[SUPPLIED RECORDS]
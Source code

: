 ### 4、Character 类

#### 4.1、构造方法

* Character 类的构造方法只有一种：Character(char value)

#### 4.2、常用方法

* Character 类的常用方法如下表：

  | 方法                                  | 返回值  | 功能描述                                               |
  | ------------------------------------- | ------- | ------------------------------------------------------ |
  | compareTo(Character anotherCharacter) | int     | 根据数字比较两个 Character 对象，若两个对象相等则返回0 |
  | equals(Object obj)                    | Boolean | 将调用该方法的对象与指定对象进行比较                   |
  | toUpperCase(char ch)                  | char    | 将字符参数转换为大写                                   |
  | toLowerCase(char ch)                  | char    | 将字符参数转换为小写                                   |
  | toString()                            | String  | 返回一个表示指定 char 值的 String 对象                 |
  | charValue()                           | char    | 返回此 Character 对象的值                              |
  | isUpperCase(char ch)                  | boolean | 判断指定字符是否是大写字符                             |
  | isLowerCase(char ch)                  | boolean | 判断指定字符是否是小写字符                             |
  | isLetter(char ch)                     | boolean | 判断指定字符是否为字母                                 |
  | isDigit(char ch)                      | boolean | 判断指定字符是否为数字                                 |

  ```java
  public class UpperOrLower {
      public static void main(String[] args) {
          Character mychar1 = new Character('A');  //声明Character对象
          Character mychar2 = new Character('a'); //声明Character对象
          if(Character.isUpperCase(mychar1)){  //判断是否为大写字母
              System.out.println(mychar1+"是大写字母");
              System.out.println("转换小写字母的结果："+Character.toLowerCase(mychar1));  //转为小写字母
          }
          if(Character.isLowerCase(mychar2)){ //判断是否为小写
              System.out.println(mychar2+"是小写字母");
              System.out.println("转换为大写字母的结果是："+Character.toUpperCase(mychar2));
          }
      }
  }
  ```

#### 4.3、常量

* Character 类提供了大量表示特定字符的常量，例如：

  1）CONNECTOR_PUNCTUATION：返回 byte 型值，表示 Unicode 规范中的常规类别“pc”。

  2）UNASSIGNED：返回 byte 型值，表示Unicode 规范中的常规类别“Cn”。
[/SUPPLIED RECORDS]
ABOUT THIS EXERCISE: Copy each line of the records that contains the word "规范中的常规类别".

WRITTEN SOLUTION:
  1）CONNECTOR_PUNCTUATION：返回 byte 型值，表示 Unicode 规范中的常规类别“pc”。
  2）UNASSIGNED：返回 byte 型值，表示Unicode 规范中的常规类别“Cn”。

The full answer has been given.